Why is it so important for young students to hear that message? “I love this question. I always answer this,” Garza said, laughing. “Because when people talk about entrepreneurship events, they only talk to university students…. That’s a way of directly telling us that 15-year-olds, 14-years-olds cannot become entrepreneurs at their age. We said, ‘Okay, we can do this, and we will demonstrate it by doing our events.’ Because we are actually the future of Mexico.”
Empredil’s programming reflects that mindset. Speakers tend to be young — “they are maximum 35 years old,” Garza said — and are either entrepreneurs or community leaders. This year’s program has three featured speakers: Chumel Torres, 34, a Mexico City–based comedian whose YouTube channel has 1.6 million subscribers, and who in July launched a weekly talk show on HBO Latino; Roberto Martínez, 21, who has gained a large social-media following among Monterrey’s youth, thanks to the videos he posts on a variety of political and cultural issues; and Rahfael Gordon, 33, an entrepreneur and motivational speaker who overcame the teenage years he spent living homeless on the streets of his native Newark, New Jersey.
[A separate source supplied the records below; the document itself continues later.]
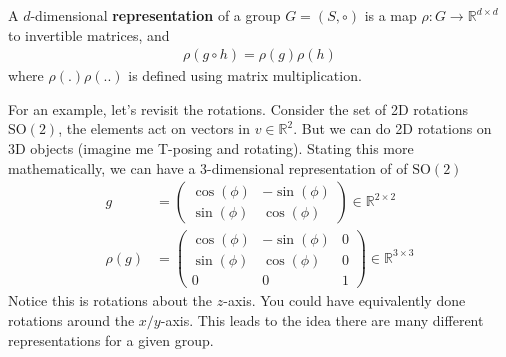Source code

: \begin{definition}
	[Representation] A $d$-dimensional \textbf{representation} of a group $G = (S,\circ)$ is a map $\rho : G \to \mathbb R^{d \times d}$  to invertible matrices, and  \begin{align}\rho(g \circ h) = \rho(g) \rho(h)\end{align} where $\rho(.) \rho(..)$ is defined using matrix multiplication.
\end{definition}
For an example, let's revisit the rotations. Consider the set of 2D rotations $\text{SO}(2)$, the elements act on vectors in $v \in \mathbb R^2$. But we can do 2D rotations on 3D objects (imagine me T-posing and rotating). Stating this more mathematically, we can have a 3-dimensional representation of of $\text{SO}(2)$
\begin{align*}
	g & = \begin{pmatrix}
	\cos(\phi) & - \sin(\phi) \\ \sin(\phi) & \cos(\phi) \end{pmatrix} \in \mathbb R^{2 \times 2}\\
	\rho(g) & = \begin{pmatrix} \cos(\phi) & - \sin(\phi) & 0 \\ \sin(\phi) & \cos(\phi)& 0\\ 0 & 0 & 1 \end{pmatrix} \in \mathbb R^{3 \times 3}
\end{align*}
Notice this is rotations about the $z$-axis. You could have equivalently done rotations around the $x/y$-axis. This leads to the idea there are many different representations for a given group.


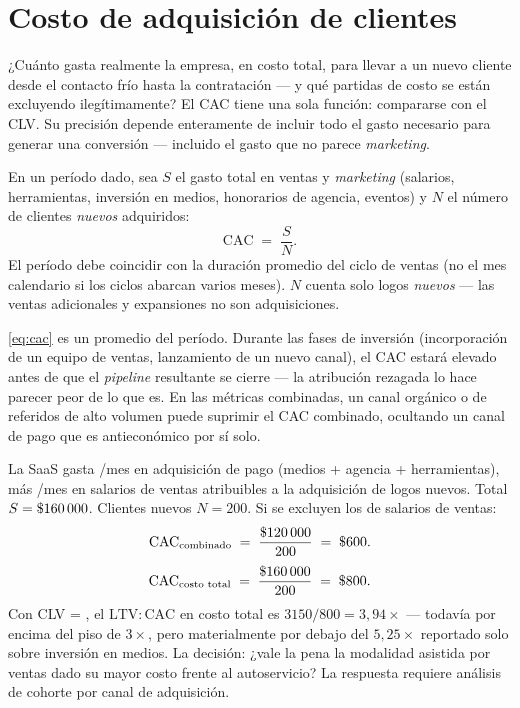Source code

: \section{Costo de adquisición de clientes}\label{sec:cac}

¿Cuánto gasta realmente la empresa, en costo total, para llevar a un nuevo cliente desde el contacto frío hasta la contratación --- y qué partidas de costo se están excluyendo ilegítimamente? El CAC tiene una sola función: compararse con el CLV. Su precisión depende enteramente de incluir todo el gasto necesario para generar una conversión --- incluido el gasto que no parece \emph{marketing}.

En un período dado, sea \(S\) el gasto total en ventas y \emph{marketing} (salarios, herramientas, inversión en medios, honorarios de agencia, eventos) y \(N\) el número de clientes \emph{nuevos} adquiridos:
\begin{equation}\label{eq:cac}
  \mathrm{CAC} \;=\; \frac{S}{N} .
\end{equation}
El período debe coincidir con la duración promedio del ciclo de ventas (no el mes calendario si los ciclos abarcan varios meses). \(N\) cuenta solo logos \emph{nuevos} --- las ventas adicionales y expansiones no son adquisiciones.

\cref{eq:cac} es un promedio del período. Durante las fases de inversión (incorporación de un equipo de ventas, lanzamiento de un nuevo canal), el CAC estará elevado antes de que el \emph{pipeline} resultante se cierre --- la atribución rezagada lo hace parecer peor de lo que es. En las métricas combinadas, un canal orgánico o de referidos de alto volumen puede suprimir el CAC combinado, ocultando un canal de pago que es antieconómico por sí solo.

\begin{example}
La SaaS gasta /mes en adquisición de pago (medios + agencia + herramientas), más /mes en salarios de ventas atribuibles a la adquisición de logos nuevos. Total \(S = \money{160000}\). Clientes nuevos \(N = 200\). Si se excluyen los  de salarios de ventas:
\[
  \mathrm{CAC}_{\text{combinado}} \;=\; \frac{\money{120000}}{200} \;=\; \money{600}.
\]
\[
  \mathrm{CAC}_{\text{costo\ total}} \;=\; \frac{\money{160000}}{200} \;=\; \money{800}.
\]
Con CLV = , el \(\mathrm{LTV:CAC}\) en costo total es \(3150/800 = 3{,}94\times\) --- todavía por encima del piso de \(3\times\), pero materialmente por debajo del \(5{,}25\times\) reportado solo sobre inversión en medios. La decisión: ¿vale la pena la modalidad asistida por ventas dado su mayor costo frente al autoservicio? La respuesta requiere análisis de cohorte por canal de adquisición.
\end{example}

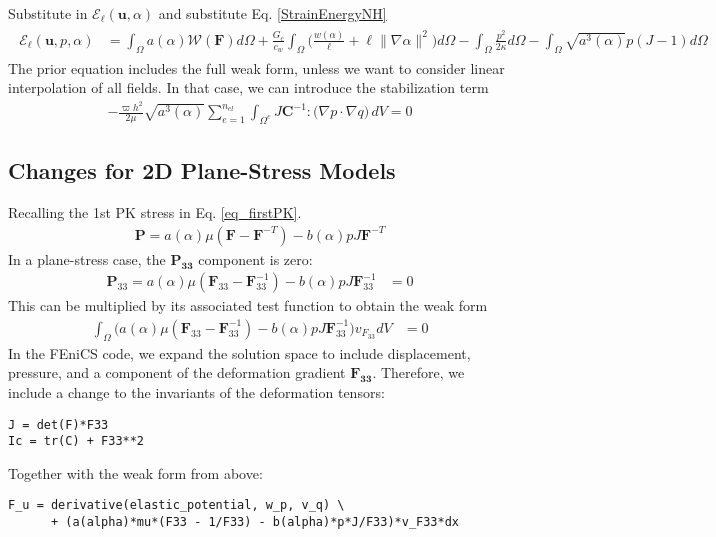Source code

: \documentclass[12pt,3p]{article}
\numberwithin{equation}{section}
\begin{document}
Substitute in $\mathcal{E}_{\ell} (\boldsymbol{u}, \alpha )$ and substitute Eq. \ref{StrainEnergyNH}
\begin{align*}
\begin{split}
\mathcal{E}_{\ell}\left(\boldsymbol{u}, p, \alpha\right) &= \int_{\Omega} a(\alpha) \mathcal{W}(\mathbf{F}) d \Omega+\frac{G_{c}}{c_{w}} \int_{\Omega} \bigg(\frac{w(\alpha)}{\ell}+\ell\|\nabla \alpha\|^{2} \bigg) d \Omega- \int_{\Omega} \frac{p^{2}}{2 \kappa} d \Omega - \int_{\Omega} \sqrt{a^{3}(\alpha)} p(J-1) d \Omega 
\end{split}
\end{align*}
The prior equation includes the full weak form, unless we want to consider linear interpolation of all fields. In that case, we can introduce the stabilization term 
\begin{align*}
- \frac{\varpi h^2}{2\mu} \sqrt{a^3(\alpha)} \sum_{e=1}^{n_{el}}\int_{\Omega^{e}} J \mathbf{C}^{-1} : \big( \nabla p \cdot \nabla q \big) \,dV = 0 
\end{align*}

\subsection{Changes for 2D Plane-Stress Models}
Recalling the 1st PK stress in Eq. \ref{eq_firstPK}.
\begin{align*}
\mathbf{P} = a (\alpha) \mu (\mathbf{F} - \mathbf{F}^{-T}) - b (\alpha) p J \mathbf{F}^{-T}
\end{align*}
In a plane-stress case, the $\mathbf{P_{33}}$ component is zero:
\begin{align*}
\mathbf{P}_{33} = a (\alpha) \mu (\mathbf{F}_{33} - \mathbf{F}^{-1}_{33}) - b (\alpha) p J \mathbf{F}^{-1}_{33} &= 0 
\end{align*}
This can be multiplied by its associated test function to obtain the weak form 
\begin{align*}
\int_{\Omega} \bigg(a (\alpha) \mu (\mathbf{F}_{33} - \mathbf{F}^{-1}_{33}) - b (\alpha) p J \mathbf{F}^{-1}_{33} \bigg) v_{F_{33}} dV &= 0
\end{align*}
In the FEniCS code, we expand the solution space to include displacement, pressure, and a component of the deformation gradient $\mathbf{F_{33}}$. Therefore, we include a change to the invariants of the deformation tensors: 
\begin{lstlisting}
J = det(F)*F33
Ic = tr(C) + F33**2
\end{lstlisting}
Together with the weak form from above: 
\begin{lstlisting}
F_u = derivative(elastic_potential, w_p, v_q) \
      + (a(alpha)*mu*(F33 - 1/F33) - b(alpha)*p*J/F33)*v_F33*dx
\end{lstlisting}
\end{document}
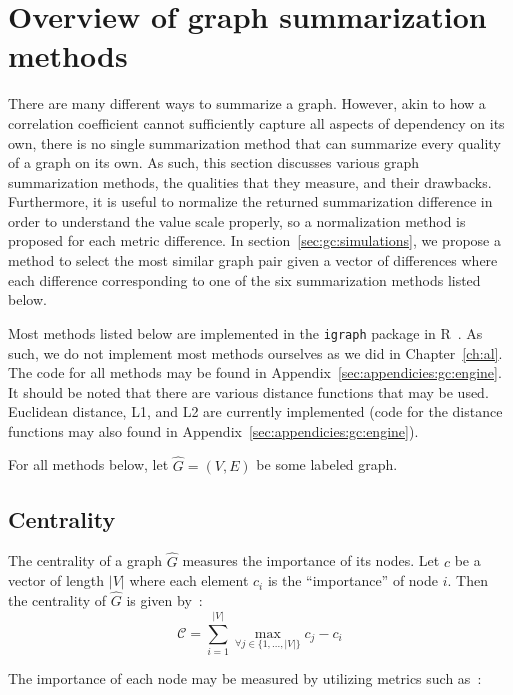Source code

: \section{Overview of graph summarization methods}
\label{sec:gc:methods}

There are many different ways to summarize a graph. However, akin to how a
correlation coefficient cannot sufficiently capture all aspects of dependency 
on its own, there is no single summarization method that can summarize 
every quality of a graph on its own. As such, this section discusses various 
graph summarization methods, the qualities that they measure, and their 
drawbacks. Furthermore, it is useful to normalize the returned 
summarization difference in order to understand the value scale properly, so a 
normalization method is proposed for each metric difference. 
In section~\ref{sec:gc:simulations}, we propose a method to select the most 
similar graph pair given a vector of differences where each difference 
corresponding to one of the six summarization methods listed below.

Most methods listed below are implemented in the \texttt{igraph} package in 
R~\cite{igraph}. As such, we do not implement most methods ourselves 
as we did in Chapter~\ref{ch:al}. The code for 
all methods may be found in Appendix~\ref{sec:appendicies:gc:engine}. It should 
be noted that there are various distance functions that may be used. 
Euclidean distance, L1, and L2 are currently implemented (code for the 
distance functions may also found in Appendix~\ref{sec:appendicies:gc:engine}). 

For all methods below, let $\hat{G}=(V,E)$ be some labeled graph.

\subsection{Centrality}
\label{sec:gc:methods:centrality}

The centrality of a graph $\hat{G}$ measures the importance of its 
nodes. Let $c$ be a vector of length $|V|$ where each element 
$c_i$ is the ``importance'' of node $i$. Then the centrality of $\hat{G}$ is 
given by~\cite{igraph}:
$$\mathcal{C} = \sum\limits^{|V|}_{i=1} \max_{\forall j \in \{1,...,|V|\}} 
c_j - c_i$$

\noindent The importance of each node may be measured by utilizing metrics such 
as~\cite{igraph}:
When Empredil debuted last year, there were three sponsors — Garza’s father’s company, and two other friends. “[People] only saw a bunch of kids trying to make an event,” Garza said, “and they did not take it seriously.” Like Garza and Patricio Martínez, the conference directors are all still in high school, while most staff members are in junior high. But once the conference was a success, perceptions changed. Sponsors for Empredil 2016 include Pabellón M and the Monterrey Convention & Visitors Bureau, as well as local events-related companies such as 3D FACTORY MX and Red Monkey Display.
“When you have many, many people in the same room, it’s not only the speakers and the workshops [that attendees are there for], it’s the ambience,” Garza said. “The feeling of being with many people who think the same way as you think inspires you, also. I feel that meetings can change many, many things — the community, a country, and even the world, if done correctly.”
What’s Next?
Diego Garza is finishing high school this year. After that, he’d like to go to college to study business — but he’s not sure where, because he also is interested in continuing to grow Empredil. Next year, the plan is to stage Empredil conferences not just in Monterrey, but in another destination in Mexico as well as in Chile.
“In the future, we believe that Empredil might be just one event of many that we can do,” Garza said. “Maybe we also do economics events, lawyers’ events, doctors’ events — all of them with a focus on youth.”